Court Opinion

ID: 3849236
Source: CourtListenerOpinion
Date Created: 2016-07-06 08:27:00.908424+00
Date Added: 2024-06-11T07:40:50.530997
License: Public Domain

Plaintiffs, John and Ceyl Anselmo, husband and wife, brought this action in trespass against defendants, *Page 543 
Philadelphia Transportation Company and Yellow Cab Company, averring that their negligence caused serious personal injuries to the wife plaintiff. She was injured while riding as a passenger in a taxicab owned and operated by the Cab Company when the cab and a trolley car of the Transportation Company collided. The jury found both defendants negligent and rendered verdicts in favor of plaintiffs. After the motion of the Transportation Company for a new trial was refused and judgment entered on the verdicts, it alone took these appeals.
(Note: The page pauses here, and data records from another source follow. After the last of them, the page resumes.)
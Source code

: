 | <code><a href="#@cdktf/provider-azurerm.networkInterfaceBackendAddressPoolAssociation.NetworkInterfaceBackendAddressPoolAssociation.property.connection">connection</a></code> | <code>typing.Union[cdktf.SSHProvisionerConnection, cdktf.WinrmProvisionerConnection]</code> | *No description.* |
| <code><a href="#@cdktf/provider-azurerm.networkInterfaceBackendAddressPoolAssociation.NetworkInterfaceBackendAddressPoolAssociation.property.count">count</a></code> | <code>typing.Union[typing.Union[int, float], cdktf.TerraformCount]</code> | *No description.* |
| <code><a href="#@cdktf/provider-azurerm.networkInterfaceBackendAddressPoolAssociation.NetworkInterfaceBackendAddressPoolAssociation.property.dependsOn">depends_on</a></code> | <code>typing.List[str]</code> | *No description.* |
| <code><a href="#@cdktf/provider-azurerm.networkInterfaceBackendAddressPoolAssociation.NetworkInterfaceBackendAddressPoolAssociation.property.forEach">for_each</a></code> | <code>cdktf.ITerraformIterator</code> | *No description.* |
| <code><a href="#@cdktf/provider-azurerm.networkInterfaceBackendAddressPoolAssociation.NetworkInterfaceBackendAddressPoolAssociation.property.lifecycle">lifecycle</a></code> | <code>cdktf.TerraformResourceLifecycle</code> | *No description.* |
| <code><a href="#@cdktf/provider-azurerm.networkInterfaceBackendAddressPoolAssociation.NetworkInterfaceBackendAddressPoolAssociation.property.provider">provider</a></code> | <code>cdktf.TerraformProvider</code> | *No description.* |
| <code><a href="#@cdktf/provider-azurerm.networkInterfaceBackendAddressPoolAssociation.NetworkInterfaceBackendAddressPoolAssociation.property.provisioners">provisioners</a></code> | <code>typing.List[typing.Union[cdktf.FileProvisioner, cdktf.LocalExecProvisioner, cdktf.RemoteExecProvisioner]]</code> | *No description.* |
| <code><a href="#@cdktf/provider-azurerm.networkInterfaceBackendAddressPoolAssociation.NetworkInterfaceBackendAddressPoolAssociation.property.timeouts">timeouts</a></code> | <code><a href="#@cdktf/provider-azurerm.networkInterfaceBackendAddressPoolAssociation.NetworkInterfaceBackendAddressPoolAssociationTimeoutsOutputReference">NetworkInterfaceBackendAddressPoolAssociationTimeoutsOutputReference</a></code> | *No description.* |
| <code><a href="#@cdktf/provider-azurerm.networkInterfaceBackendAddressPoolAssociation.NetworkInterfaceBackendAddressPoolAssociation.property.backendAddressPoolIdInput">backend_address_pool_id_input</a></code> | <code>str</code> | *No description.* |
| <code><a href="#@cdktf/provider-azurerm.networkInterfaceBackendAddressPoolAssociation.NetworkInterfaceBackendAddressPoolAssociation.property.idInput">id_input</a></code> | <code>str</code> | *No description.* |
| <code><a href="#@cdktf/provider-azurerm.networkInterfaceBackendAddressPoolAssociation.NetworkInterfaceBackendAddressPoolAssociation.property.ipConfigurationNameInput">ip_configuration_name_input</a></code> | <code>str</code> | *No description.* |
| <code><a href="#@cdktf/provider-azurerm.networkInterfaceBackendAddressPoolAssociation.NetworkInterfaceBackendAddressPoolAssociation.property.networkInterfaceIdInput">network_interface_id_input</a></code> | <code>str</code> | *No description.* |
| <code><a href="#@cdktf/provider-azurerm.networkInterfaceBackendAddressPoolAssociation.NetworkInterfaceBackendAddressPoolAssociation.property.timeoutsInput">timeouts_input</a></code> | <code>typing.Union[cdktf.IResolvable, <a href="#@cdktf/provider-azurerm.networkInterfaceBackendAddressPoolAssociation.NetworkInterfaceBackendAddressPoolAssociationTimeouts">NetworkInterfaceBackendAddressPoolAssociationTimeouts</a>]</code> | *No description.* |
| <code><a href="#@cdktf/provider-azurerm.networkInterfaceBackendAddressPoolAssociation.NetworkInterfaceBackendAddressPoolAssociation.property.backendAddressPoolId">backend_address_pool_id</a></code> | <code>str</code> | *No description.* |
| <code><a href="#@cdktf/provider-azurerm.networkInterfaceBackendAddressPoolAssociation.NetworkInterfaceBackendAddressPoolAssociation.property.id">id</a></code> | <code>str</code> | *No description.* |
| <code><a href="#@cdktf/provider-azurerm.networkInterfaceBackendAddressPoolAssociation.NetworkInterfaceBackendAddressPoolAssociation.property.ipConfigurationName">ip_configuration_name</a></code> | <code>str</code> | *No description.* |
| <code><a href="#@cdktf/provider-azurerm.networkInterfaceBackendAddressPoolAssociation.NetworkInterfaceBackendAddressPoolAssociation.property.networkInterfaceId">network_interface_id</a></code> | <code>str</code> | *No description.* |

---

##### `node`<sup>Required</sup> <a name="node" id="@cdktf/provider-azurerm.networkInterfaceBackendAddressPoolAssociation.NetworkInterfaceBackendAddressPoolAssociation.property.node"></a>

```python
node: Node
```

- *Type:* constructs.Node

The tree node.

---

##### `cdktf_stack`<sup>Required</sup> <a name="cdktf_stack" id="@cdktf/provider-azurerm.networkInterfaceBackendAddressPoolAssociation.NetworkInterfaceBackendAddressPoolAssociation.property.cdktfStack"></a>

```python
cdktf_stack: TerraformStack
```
The facts can be stated briefly as follows: On the night of March 18, 1943, Mrs. Anselmo entered a "yellow cab" at the main entrance of Wanamaker's Store on the south side of Market Street, which is approximately midway in the block between Juniper and Thirteenth Streets, in Philadelphia. When she engaged the cab it was facing east on Market Street, and she directed the driver to take her to her home in West Philadelphia. He started to make a "U" turn in order to proceed west on Market Street. When he had crossed Market Street to a point where the rear wheels of the cab were resting upon the eastbound track of the Transportation Company, he was forced to stop to allow westbound traffic to pass, and as he did so the trolley car, travelling east, struck the cab.
As a reason for a new trial the Transportation Company assigns as error the construction given by the learned court below to Section 1026 (b) of the Vehicle Code, as amended by the Act of June 5, 1937, P. L. 1718, 1724. Whether the interpretation was right or wrong, no harm resulted from the view of the law taken by the learned court below. It is clear that even if the turn of the cab was illegal it would not absolve the motorman of the street car for running into the cab if there were a reasonable opportunity to avoid the collision. Even if binding instructions as a matter of law had been given against the Cab Company, the jury could have done no more than it did — find that Company guilty of negligence. *Page 544 
The Transportation Company was answering a charge of negligence of its own motorman, and there was ample evidence to support the verdict. The error here complained of was harmless; we will not reverse for harmless error: Paley v. Trautman, 317 Pa. 589,177 A. 819.
Judgment affirmed, cost to be paid by the Transportation Company.